"""Cache key derivation for the tokenized-section cache.

A `CacheKey` identifies one tokenization of one section under one
tokenizer at one sequence length. All three inputs participate in the
filename AND the manifest key — a change to any invalidates the entry.

`tokenizer_sha256` computes the canonical fingerprint. The fast-
tokenizer path reads `tokenizer.json` bytes directly; the legacy
SentencePiece path falls back to a deterministic dump of
`__getstate__()`. Both paths pin the result on the tokenizer
instance so repeated calls in one run cost one hash.
"""

from __future__ import annotations

import contextlib
import hashlib
import json
from dataclasses import dataclass
from typing import TYPE_CHECKING, Any

if TYPE_CHECKING:
    from transformers import PreTrainedTokenizerBase

_FINGERPRINT_ATTR = "_dlm_tokenizer_sha256"


@dataclass(frozen=True)
class CacheKey:
    """Composite key for one tokenized entry.

    `section_id` is 16-hex from `Section.section_id`. `tokenizer_sha`
    is the 64-hex sha256 from `tokenizer_sha256`. `sequence_len` is
    the tokenizer's max sequence length for this run.
    """

    section_id: str
    tokenizer_sha: str
    sequence_len: int

    def as_filename(self) -> str:
        """Stable shard/name for on-disk storage.

        Format: `<section_id>.<tok_sha[:12]>.seq<sequence_len>.npz`.
        The 12-char tokenizer-sha prefix (48 bits) is plenty to avoid
        collisions within a cache: caches are per-store, typical stores
        see O(1) tokenizer families (one pinned fingerprint per base
        model), so the collision space is "one entry per section per
        tokenizer family" — astronomically far from the 2^24-entry
        birthday threshold. The full sha is persisted in the manifest
        for verification if a collision ever occurs in practice.
        """
        return f"{self.section_id}.{self.tokenizer_sha[:12]}.seq{self.sequence_len}.npz"

    def shard(self) -> str:
        """First 2 hex chars of section_id — the directory shard."""
        return self.section_id[:2]


def tokenizer_sha256(tokenizer: Any) -> str:
    """Canonical sha256 of a HuggingFace tokenizer's bytes.

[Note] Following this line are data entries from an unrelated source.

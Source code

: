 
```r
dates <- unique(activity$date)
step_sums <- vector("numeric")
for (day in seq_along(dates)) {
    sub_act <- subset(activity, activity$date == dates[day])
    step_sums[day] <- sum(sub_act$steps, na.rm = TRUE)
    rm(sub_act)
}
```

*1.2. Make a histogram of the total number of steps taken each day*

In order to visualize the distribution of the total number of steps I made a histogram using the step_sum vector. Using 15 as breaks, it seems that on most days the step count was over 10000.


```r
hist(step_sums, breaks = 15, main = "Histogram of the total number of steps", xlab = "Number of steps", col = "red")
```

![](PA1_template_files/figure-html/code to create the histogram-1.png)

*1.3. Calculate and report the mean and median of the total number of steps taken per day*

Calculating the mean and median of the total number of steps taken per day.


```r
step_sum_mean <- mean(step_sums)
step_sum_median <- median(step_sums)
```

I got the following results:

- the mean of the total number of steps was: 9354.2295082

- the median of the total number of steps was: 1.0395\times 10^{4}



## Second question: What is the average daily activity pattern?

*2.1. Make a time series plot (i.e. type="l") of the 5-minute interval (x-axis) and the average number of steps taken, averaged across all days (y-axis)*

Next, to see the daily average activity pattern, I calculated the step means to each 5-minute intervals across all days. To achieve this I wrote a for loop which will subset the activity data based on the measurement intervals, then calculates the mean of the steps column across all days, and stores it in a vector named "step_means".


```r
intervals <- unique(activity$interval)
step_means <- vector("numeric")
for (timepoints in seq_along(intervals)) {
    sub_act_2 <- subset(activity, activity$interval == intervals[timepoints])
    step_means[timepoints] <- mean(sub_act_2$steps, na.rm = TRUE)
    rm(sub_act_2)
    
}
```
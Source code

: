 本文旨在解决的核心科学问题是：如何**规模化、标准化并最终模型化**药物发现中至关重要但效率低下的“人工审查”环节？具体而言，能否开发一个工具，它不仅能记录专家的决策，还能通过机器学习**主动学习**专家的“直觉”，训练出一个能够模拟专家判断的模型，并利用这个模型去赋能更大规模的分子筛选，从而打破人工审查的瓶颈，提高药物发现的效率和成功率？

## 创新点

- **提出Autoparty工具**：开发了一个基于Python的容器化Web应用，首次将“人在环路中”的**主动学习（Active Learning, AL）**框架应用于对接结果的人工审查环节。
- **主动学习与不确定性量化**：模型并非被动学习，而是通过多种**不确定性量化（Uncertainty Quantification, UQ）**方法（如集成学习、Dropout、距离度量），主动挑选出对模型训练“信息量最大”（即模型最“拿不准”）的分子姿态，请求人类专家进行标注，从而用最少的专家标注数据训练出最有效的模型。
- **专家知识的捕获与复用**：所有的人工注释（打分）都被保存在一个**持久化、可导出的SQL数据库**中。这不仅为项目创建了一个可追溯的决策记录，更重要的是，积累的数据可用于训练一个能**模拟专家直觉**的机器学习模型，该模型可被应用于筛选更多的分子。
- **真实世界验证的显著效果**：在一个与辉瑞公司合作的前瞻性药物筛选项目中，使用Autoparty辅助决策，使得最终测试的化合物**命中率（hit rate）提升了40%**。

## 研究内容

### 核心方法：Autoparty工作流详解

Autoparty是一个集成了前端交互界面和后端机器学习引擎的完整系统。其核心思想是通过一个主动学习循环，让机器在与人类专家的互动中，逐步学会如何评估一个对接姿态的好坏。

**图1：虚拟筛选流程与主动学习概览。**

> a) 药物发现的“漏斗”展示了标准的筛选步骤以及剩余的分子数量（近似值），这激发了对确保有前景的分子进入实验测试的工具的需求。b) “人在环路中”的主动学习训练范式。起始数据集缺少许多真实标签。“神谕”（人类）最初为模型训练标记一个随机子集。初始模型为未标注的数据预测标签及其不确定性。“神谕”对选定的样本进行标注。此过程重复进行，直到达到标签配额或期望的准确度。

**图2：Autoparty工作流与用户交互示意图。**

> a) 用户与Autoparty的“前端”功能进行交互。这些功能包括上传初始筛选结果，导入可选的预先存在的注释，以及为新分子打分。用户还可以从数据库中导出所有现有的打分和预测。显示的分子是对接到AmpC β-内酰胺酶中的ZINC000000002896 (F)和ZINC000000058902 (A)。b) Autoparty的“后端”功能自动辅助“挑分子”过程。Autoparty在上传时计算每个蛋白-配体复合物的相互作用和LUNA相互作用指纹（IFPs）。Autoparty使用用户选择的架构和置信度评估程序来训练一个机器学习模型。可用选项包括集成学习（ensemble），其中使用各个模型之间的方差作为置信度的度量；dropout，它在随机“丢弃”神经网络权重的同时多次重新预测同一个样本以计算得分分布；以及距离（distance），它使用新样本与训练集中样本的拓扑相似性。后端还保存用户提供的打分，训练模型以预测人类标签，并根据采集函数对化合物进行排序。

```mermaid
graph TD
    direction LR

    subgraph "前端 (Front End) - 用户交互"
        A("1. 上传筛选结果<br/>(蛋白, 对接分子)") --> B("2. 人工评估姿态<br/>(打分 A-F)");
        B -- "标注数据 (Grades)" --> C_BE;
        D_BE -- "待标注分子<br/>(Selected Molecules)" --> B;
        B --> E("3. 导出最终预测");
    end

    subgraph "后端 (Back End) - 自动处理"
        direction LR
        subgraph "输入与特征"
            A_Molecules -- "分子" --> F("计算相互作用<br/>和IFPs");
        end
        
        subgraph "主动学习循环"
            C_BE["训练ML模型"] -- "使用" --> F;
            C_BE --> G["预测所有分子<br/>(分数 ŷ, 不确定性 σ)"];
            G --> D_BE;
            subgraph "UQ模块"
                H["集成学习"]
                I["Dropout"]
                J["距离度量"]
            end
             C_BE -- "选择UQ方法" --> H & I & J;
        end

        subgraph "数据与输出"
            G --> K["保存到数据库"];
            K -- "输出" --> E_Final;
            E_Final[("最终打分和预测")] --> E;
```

    For fast tokenizers (`tokenizer.backend_tokenizer` is a
    `tokenizers.Tokenizer`), serialize via `to_str()` — the canonical
    JSON form includes vocab, merges, normalizer, pre-tokenizer,
    post-processor, and added-tokens. A bump in any of those shifts
    the sha and invalidates the cache, which is exactly what we want.

    For legacy SentencePiece-only tokenizers (no backend), fall back
    to a deterministic `json.dumps(sorted dict)` of the vocab + special
    tokens + model_max_length. This is weaker but deterministic
    enough for our usage pattern (caches are per-store, not shared).

    The result is pinned on the tokenizer instance via a private
    attribute so repeated calls in one run are O(1).
    """
    pinned: str | None = getattr(tokenizer, _FINGERPRINT_ATTR, None)
    if pinned is not None:
        return pinned

    backend = getattr(tokenizer, "backend_tokenizer", None)
    if backend is not None and hasattr(backend, "to_str"):
        try:
            canonical = backend.to_str()
        except Exception:  # noqa: BLE001 — defensive fallback
            canonical = _legacy_canonical(tokenizer)
    else:
        canonical = _legacy_canonical(tokenizer)

    sha = hashlib.sha256(canonical.encode("utf-8")).hexdigest()
    # Some tokenizer classes forbid new attributes; fine, just re-hash
    # next call.
    with contextlib.suppress(AttributeError, TypeError):
        object.__setattr__(tokenizer, _FINGERPRINT_ATTR, sha)
    return sha


def _legacy_canonical(tokenizer: PreTrainedTokenizerBase) -> str:
    """Legacy fallback: deterministic JSON dump of the tokenizer's
    identity-bearing state.

    Keys are sorted so the hash is stable across Python dict-ordering
    quirks. Non-serializable values are stringified.
    """
    state: dict[str, object] = {
        "vocab_size": getattr(tokenizer, "vocab_size", 0),
        "model_max_length": getattr(tokenizer, "model_max_length", 0),
        "pad_token": str(getattr(tokenizer, "pad_token", "")),
        "eos_token": str(getattr(tokenizer, "eos_token", "")),
        "bos_token": str(getattr(tokenizer, "bos_token", "")),
        "unk_token": str(getattr(tokenizer, "unk_token", "")),
        "cls_token": str(getattr(tokenizer, "cls_token", "")),
        "sep_token": str(getattr(tokenizer, "sep_token", "")),
        "mask_token": str(getattr(tokenizer, "mask_token", "")),
        "added_tokens_count": len(getattr(tokenizer, "added_tokens_decoder", {}) or {}),
        "class": tokenizer.__class__.__name__,
    }
    return json.dumps(state, sort_keys=True, default=str)